You may think disposable gloves don’t require much thought. But they are used to protect our hands and therefore may need to meet thickness, finish, barrier protection, tensile strength, elasticity and puncture resistance requirements. Choosing the right disposable glove is not as simple as buying at the lowest price. Consideration must be given to the glove material and properties; tasks to be performed; comfort and fit; and cost.
Natural rubber latex, nitrile and vinyl are the most widely used disposable glove materials. Each material has features that make it ideal for specific applications.

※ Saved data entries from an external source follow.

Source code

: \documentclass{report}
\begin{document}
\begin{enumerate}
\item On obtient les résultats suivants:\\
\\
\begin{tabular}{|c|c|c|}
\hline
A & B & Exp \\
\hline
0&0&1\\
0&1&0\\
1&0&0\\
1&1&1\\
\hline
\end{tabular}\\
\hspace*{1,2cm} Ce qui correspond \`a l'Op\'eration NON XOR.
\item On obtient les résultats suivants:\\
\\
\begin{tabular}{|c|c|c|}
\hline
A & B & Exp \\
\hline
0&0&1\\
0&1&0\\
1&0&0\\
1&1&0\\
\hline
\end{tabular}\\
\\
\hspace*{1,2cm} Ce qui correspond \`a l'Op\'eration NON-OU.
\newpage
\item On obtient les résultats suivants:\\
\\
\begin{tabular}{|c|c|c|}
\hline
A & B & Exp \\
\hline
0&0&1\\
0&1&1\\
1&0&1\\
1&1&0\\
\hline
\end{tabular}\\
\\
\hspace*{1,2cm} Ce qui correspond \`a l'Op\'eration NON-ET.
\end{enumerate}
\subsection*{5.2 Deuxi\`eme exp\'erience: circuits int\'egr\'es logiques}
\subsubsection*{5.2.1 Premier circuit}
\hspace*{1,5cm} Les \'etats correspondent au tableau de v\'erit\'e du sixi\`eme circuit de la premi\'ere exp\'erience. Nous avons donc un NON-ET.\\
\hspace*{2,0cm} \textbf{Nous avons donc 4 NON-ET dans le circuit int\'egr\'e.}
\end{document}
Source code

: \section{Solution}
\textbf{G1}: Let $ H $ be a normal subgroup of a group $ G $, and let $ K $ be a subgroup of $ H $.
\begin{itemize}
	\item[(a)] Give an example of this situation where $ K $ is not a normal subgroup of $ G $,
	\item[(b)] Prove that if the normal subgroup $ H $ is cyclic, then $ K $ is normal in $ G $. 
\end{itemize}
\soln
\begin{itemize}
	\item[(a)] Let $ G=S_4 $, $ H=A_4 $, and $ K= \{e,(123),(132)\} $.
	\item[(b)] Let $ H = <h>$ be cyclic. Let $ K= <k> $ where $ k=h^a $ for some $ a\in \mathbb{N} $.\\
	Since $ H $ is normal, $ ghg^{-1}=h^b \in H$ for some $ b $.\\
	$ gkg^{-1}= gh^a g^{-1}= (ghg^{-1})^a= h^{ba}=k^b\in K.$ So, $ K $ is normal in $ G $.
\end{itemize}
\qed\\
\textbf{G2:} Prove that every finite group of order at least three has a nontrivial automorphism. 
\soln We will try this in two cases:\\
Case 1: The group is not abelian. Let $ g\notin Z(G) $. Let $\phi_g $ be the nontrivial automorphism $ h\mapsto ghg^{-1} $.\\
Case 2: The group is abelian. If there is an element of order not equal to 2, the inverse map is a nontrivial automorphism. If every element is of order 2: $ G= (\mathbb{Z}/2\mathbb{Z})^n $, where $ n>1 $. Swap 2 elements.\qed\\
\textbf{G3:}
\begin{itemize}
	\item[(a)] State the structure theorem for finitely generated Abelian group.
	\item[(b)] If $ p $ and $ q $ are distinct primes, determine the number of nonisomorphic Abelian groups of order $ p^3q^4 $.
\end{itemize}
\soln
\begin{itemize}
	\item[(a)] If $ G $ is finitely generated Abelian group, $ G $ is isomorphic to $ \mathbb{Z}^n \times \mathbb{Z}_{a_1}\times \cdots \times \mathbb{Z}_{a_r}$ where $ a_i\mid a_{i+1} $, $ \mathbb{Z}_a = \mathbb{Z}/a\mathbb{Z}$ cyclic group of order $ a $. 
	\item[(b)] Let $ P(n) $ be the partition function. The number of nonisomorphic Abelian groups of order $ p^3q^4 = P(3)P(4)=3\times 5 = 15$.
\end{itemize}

Natural rubber latex is a processed plant product. Latex gloves offer reliable barrier protection, consistent fit and flexibility. They are a popular choice for both industrial and medical use. A disadvantage of latex is the potential for latex allergy reactions ranging from skin irritation to anaphylaxis, a potentially life-threatening condition. See Quick Tips #126 for more detailed information on latex allergies. Manufacturers have been working to develop low-protein latex that would lessen the latex allergy possibility. When allergies are not a concern, latex offers a slight comfort and dexterity advantage over nitrile and vinyl.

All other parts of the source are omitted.